(Petaling Jaya, Monday): Former DAP MP for Kota Melaka Lim Guan Eng and and former Deputy Prime Minister Datuk Seri Anwar Ibrahim have become permanent concerns of the world community of Parliaments as represented by the Inter-Parliamentary Union (IPU) as blatant examples of violations of human rights of Parliamentarians following the 101st Inter-Parliamentary Conference at Brussels at the European Parliament from April 10 to 16, 1999.
At the end of the seven-day conference, the final sitting of the Inter-Parliamentary Council (the IPU's governing body) examined the report of the Committee on the Human Rights of Parliamentarians, which meets four times yearly to examine cases of MPs who have been subjected to arbitrary treatment during their term.
The Committee on the Human Rights of MPs regretted having to examine a new case in Malaysia, that of Anwar Ibrahim who had just been sentenced to a six-year prison term.

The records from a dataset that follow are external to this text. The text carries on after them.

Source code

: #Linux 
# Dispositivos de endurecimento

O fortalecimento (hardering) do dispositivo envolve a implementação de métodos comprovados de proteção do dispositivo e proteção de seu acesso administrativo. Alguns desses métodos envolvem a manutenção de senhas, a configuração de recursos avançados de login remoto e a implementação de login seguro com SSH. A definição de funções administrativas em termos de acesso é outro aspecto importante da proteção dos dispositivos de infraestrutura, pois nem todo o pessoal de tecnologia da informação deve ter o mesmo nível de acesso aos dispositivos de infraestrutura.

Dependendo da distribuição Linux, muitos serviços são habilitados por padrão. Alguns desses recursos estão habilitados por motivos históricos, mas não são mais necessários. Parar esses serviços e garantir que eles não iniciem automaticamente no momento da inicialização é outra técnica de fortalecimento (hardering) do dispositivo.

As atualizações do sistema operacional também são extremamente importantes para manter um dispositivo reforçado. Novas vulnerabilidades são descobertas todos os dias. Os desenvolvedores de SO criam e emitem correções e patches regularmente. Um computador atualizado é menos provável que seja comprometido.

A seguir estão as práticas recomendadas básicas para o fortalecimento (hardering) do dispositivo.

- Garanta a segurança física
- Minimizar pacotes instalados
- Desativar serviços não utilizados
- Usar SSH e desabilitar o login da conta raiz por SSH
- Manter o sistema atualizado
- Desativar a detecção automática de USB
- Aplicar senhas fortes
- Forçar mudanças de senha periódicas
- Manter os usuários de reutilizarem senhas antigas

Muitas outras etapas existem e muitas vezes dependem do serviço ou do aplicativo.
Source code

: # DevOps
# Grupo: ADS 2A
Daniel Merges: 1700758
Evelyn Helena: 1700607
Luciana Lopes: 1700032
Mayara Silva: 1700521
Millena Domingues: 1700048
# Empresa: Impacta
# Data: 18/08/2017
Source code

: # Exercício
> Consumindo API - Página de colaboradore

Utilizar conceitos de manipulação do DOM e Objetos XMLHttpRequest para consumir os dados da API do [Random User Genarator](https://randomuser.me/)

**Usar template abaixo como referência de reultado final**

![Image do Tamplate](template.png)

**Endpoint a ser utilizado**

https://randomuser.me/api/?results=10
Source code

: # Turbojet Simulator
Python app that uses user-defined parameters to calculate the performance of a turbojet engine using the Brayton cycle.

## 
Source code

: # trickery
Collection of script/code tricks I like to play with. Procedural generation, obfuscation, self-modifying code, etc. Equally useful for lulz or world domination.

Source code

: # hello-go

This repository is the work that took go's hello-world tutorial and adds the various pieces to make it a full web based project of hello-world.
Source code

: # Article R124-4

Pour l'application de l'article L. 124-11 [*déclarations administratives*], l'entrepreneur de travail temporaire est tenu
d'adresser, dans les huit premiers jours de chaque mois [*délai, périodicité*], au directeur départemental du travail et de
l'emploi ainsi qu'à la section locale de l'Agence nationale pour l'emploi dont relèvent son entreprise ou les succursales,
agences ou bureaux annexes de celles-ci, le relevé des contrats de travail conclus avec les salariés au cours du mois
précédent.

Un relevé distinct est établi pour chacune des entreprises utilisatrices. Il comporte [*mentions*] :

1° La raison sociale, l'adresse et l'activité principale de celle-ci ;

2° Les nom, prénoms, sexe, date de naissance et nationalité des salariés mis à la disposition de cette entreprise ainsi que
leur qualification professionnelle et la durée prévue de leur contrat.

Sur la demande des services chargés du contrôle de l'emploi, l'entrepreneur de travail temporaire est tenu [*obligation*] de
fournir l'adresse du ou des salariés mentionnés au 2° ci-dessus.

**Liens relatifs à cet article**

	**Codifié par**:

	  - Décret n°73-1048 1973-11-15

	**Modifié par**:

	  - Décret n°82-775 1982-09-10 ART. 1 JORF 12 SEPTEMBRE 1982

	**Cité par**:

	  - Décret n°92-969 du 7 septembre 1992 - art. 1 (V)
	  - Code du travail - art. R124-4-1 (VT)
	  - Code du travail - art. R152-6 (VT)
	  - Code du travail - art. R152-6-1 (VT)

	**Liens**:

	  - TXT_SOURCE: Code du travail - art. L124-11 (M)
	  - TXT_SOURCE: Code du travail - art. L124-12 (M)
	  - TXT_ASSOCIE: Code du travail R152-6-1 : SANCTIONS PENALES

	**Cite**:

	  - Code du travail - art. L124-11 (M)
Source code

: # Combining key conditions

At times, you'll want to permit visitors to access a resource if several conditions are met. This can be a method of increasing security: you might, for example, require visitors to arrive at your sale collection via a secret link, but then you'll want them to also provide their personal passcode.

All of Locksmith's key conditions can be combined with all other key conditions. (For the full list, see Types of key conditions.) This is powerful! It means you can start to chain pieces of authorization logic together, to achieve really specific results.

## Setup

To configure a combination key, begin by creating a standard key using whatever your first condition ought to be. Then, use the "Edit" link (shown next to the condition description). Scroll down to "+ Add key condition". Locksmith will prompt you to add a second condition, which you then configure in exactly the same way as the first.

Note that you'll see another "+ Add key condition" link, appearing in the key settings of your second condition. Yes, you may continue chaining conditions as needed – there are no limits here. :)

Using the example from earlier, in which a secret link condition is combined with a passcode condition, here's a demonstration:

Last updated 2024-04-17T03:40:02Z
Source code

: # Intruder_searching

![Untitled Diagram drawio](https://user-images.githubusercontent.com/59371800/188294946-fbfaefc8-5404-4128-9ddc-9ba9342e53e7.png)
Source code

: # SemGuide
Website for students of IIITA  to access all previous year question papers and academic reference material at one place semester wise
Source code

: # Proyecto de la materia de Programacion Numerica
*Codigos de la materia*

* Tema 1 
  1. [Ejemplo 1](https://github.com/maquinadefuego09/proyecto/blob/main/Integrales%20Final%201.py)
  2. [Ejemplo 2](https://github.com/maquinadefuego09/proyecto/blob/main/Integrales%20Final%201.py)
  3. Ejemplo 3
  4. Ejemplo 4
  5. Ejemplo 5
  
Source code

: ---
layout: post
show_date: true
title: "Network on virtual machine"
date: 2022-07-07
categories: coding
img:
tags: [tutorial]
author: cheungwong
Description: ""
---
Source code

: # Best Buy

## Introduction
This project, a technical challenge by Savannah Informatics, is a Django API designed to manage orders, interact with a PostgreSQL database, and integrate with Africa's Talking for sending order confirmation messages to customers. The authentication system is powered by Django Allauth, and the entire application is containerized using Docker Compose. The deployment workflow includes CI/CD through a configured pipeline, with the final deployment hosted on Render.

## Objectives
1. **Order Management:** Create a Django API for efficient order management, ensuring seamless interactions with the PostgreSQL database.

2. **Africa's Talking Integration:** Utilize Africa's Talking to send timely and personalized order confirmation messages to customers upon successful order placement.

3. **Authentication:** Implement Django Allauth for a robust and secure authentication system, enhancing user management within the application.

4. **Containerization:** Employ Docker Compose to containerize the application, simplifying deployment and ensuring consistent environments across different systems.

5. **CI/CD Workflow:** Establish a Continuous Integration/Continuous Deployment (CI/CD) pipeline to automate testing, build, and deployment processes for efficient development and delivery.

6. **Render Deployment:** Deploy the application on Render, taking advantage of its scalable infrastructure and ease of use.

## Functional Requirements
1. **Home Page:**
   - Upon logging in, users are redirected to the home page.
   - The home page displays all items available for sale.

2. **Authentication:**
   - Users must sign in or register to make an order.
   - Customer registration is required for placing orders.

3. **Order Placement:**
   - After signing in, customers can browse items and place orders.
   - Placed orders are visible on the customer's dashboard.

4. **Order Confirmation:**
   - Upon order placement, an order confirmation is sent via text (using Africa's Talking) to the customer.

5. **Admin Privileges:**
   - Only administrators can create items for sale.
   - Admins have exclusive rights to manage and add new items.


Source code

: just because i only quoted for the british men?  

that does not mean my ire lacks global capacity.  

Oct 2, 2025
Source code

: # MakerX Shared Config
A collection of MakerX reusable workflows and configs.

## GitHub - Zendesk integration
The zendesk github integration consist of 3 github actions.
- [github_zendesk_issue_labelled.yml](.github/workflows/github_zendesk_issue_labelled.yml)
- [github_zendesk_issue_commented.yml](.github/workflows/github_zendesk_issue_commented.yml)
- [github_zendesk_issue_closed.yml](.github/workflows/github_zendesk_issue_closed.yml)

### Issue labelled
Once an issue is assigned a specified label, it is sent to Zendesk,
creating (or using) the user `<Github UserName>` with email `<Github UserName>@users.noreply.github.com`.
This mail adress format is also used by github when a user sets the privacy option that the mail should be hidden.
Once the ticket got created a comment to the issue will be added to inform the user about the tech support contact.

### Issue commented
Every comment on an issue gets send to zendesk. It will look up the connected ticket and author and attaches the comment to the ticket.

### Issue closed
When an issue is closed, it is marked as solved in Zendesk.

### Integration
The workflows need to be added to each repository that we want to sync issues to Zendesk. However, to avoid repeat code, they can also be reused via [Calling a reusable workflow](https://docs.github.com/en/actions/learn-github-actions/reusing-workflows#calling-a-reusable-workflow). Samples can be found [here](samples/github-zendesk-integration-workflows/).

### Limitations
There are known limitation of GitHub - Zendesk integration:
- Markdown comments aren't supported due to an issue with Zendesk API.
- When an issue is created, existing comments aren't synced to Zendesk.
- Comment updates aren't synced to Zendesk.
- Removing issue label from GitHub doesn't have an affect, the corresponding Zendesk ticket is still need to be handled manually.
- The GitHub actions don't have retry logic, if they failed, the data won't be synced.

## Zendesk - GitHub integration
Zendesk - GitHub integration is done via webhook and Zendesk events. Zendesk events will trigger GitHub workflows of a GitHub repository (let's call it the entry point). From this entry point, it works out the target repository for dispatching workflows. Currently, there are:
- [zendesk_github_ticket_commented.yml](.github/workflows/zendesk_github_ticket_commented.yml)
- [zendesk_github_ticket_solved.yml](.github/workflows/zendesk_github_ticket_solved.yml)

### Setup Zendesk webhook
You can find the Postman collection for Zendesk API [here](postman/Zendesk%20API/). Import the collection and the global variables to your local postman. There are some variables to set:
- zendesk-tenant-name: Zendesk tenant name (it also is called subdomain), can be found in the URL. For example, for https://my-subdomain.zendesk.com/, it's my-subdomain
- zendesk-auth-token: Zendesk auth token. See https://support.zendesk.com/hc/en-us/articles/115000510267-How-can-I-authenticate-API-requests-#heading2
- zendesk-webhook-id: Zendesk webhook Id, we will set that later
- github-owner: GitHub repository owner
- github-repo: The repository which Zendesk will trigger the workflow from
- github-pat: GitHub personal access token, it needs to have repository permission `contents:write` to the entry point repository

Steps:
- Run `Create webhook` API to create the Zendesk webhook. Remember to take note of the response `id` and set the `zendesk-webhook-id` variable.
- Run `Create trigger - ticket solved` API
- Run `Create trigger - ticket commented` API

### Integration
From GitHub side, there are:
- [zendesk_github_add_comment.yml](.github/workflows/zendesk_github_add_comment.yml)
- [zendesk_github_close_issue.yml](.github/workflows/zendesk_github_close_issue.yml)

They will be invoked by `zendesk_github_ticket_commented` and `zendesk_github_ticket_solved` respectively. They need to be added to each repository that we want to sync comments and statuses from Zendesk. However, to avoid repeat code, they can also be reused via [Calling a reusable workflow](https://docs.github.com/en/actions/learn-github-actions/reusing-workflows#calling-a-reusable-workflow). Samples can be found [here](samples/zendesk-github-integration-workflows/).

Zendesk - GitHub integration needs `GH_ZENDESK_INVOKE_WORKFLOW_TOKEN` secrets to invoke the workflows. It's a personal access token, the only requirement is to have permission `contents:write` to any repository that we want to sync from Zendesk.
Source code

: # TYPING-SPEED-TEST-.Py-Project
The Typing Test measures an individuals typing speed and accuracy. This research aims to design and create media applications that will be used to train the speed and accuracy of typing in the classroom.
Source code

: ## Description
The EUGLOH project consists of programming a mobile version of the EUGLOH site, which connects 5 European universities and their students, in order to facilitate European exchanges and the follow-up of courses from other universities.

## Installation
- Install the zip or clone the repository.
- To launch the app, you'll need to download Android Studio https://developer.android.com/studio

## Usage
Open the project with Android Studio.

In addition, the Committee, composed of five members: François Autain, France, President; Hilarion Etong, Cameroon, Vice-President, as well as François Borel, Switzerland; Juan Pablo Letelier, Chile, and Mahinda Samarasinghe, Sri Lanka "remained very concerned about the case of Lim Guang Eng, another Malaysian MP".
The IPU in a press release released after the IPU Conference in Brussels said: "The Committee, which had been entrusted with carrying out an on-site mission in November 1998, had not been able to meet with Mr. Lim Guang Eng in prison. The Malaysian delegation had expressed regret in that connection, for which the Committee wished to thank it."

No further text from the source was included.